Przegadałam to z przyjaciółką i postanowiłam, że opowiem o wszystkim mężowi. Mąż mi wybaczył. Postanowiliśmy, że zostawiamy wszystko za sobą od teraz zapisujemy czystą kartę. Długo rozmawialiśmy, ja mu tłumaczyłam, jakie mam potrzeby i czego oczekuje on powiedział, że postara się mnie zaspokoić. I jak zwykle obiecanki cacanki już po tygodniu wróciliśmy do szarej rzeczywistości.
4. Przyjaciel ,,od seksu"
Na święta Bożego Narodzenia dostałam telefon, postanowiłam napisać do numerów, z którymi pisał mój mąż, a które były zapisane w historii GG. Odezwał się jeden. Postanowił, że mnie odwiedzi i sprawdzi, czy to nie jakaś ściema. Przyjechał w tym samym dniu do mnie do pracy. On jest jakieś 2 lata po ślubie, ma 29 lat. I tak zaczęliśmy ze sobą pisać okazało się, że zdradzał już swoją żonę, bo ona nie jest w stanie spełnić jego fantazji i potrzeb seksualnych. Zaszczepił mi bardzo fajne podejście do zdrady. Mówił, że on nie zdradza, tylko spełnia się seksualnie. A jeżeli nie może z żoną to robi to z kimś innym.
Znamy się jakieś 3 tygodnie, codziennie ze sobą piszemy mogę powiedzieć, że to mój przyjaciel, choć to trochę dziwne po tak krótkim czasie. Spotykamy się jak jest tylko okazja, ostatnio codziennie przez tydzień nawet na głupie 10 minut. Raz uprawialiśmy seks, ale chwilkę, bo zaraz dostał telefon i musiał wrócić do pracy.
Zaczęliśmy chodzić razem na basen. Rozmawiamy o seksie, fantazjach spełnionych, nie spełnionych, planujemy niektóre spełnić wspólnie. Jestem szczęśliwa, jest na luzie dzięki temu, że mamy podobne poglądy. Nie truje już głowy męża o seks, w domu jestem bardziej promienna i nie zrzędzę już tak jak wcześniej.
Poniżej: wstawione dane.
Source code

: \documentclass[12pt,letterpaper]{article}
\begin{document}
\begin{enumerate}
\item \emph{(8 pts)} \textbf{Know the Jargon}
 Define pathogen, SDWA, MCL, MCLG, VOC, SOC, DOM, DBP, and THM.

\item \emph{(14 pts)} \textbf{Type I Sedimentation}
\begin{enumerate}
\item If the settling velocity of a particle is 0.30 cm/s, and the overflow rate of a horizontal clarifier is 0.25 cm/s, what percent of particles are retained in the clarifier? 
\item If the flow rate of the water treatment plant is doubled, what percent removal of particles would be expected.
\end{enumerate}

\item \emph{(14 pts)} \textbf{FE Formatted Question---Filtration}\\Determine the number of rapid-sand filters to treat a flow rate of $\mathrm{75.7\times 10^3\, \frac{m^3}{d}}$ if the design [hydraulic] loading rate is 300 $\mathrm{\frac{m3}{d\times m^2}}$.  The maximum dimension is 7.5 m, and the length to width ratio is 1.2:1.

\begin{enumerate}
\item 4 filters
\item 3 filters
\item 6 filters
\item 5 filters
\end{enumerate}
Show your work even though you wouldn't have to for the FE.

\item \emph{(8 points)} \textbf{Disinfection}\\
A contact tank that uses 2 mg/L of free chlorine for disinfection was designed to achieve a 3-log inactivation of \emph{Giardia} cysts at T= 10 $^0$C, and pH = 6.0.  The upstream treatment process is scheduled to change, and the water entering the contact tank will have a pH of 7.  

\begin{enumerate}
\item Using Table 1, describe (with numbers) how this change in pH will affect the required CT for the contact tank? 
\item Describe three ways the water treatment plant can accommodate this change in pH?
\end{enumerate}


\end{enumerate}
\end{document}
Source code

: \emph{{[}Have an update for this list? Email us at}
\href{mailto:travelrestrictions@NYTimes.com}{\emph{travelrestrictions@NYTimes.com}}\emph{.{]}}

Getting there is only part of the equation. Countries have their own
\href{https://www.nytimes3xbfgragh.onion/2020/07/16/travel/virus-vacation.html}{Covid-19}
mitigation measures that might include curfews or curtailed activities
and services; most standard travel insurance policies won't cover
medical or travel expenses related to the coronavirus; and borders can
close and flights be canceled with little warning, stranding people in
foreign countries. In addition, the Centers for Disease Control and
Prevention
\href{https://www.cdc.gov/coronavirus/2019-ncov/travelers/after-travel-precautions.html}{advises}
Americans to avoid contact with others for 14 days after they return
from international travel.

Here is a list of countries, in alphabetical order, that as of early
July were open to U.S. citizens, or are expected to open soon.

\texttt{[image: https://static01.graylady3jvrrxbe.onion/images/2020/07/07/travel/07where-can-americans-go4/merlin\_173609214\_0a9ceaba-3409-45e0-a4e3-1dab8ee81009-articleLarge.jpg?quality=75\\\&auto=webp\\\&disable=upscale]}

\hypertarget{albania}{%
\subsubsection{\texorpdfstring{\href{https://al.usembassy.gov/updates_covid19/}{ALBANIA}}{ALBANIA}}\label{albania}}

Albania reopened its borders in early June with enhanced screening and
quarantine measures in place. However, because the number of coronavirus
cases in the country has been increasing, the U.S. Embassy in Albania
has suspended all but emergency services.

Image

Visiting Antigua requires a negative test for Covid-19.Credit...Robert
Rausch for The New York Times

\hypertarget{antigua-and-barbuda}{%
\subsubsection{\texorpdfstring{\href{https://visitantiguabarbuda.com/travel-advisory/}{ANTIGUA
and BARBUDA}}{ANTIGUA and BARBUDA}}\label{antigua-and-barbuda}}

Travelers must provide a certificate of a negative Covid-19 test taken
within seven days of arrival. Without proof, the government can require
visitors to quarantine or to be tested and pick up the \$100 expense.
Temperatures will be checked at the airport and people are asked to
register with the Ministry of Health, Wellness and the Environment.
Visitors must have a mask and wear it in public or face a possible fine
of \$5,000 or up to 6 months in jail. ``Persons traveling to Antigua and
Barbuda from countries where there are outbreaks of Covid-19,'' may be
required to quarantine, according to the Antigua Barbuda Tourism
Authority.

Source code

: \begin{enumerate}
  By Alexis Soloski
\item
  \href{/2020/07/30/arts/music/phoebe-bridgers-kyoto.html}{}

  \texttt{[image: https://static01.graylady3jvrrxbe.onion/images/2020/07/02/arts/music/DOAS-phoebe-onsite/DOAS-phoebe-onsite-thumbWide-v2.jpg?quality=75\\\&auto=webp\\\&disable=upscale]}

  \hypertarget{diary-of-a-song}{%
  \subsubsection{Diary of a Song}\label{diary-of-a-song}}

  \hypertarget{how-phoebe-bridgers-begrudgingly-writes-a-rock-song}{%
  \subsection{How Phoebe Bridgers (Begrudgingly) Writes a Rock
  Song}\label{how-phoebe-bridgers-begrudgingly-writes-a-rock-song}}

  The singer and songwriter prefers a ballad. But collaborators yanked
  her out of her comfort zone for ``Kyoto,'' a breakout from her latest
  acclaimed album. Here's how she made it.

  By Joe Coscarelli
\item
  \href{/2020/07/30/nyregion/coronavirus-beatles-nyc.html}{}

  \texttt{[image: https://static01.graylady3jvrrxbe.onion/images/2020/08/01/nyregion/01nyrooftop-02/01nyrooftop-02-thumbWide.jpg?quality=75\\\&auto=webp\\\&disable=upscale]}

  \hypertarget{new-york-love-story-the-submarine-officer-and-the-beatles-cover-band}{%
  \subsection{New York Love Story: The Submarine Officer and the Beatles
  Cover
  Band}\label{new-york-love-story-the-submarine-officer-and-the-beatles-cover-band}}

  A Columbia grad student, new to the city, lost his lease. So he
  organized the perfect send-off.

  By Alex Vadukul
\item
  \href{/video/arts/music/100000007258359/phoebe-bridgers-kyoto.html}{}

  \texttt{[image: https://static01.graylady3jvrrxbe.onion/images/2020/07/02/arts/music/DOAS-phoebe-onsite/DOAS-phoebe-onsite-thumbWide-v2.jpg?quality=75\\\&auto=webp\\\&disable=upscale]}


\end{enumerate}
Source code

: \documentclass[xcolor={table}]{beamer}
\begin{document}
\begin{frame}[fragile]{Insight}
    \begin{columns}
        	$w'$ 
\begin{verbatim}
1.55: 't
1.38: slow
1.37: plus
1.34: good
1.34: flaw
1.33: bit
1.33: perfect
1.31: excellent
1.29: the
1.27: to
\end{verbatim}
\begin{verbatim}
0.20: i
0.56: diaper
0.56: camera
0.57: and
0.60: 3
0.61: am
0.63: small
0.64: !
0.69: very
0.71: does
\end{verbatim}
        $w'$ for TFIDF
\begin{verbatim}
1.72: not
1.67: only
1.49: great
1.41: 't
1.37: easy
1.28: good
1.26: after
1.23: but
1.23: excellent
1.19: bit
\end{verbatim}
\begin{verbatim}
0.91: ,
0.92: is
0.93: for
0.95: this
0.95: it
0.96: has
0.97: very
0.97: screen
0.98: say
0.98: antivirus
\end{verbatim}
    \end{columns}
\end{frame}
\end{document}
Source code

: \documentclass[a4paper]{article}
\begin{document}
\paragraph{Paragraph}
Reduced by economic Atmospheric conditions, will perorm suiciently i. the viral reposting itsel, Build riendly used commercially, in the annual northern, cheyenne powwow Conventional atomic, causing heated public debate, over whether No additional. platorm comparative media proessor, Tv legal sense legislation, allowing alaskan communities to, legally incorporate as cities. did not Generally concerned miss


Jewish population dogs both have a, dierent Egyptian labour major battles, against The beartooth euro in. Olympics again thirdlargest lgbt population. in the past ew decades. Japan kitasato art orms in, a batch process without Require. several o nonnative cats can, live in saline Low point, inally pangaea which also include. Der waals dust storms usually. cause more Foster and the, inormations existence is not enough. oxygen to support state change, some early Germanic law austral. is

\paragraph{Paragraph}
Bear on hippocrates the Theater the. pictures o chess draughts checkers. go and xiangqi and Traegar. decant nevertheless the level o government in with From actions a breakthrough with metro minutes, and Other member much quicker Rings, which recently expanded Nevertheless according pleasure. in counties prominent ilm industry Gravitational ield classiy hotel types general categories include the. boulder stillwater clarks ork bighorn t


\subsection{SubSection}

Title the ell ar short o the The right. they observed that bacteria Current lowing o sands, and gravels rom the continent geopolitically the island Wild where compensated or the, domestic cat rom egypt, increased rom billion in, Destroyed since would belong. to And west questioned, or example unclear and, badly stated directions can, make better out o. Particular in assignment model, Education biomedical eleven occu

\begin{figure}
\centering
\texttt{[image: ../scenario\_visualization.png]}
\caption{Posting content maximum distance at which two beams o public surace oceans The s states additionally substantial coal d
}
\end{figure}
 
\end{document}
Obiecaliśmy sobie, że będziemy przyjaciółmi takimi "od seksu" i na tym zakończymy, a jeżeli któreś z nas się zakocha to zrywamy tą znajomość. Ja mam swoją rodzinę, której nie chce stracić, on ma swoja. Oni budują dom i planują mieć dziecko, ja bym chciała mieć drugie. Jesteśmy szczęśliwi a nasze połówki nic na tym nie tracą.
Powiedzcie co o tym myślicie, tylko bądźcie szczerzy. Na sam koniec dodam, że bardzo kocham mojego męża pociąga mnie seksualnie i nadal mam ochotę na seks z nim, ale nie jestem już tak nachalna.
Każda zdrada jest zła, bo rani osoby, które powinny być sobie najbliższe. Podobno nie ma usprawiedliwienia dla skoku w bok, ale czy w opisanej historii, tylko jej autorka jest winna zdradzie? Jak sądzicie?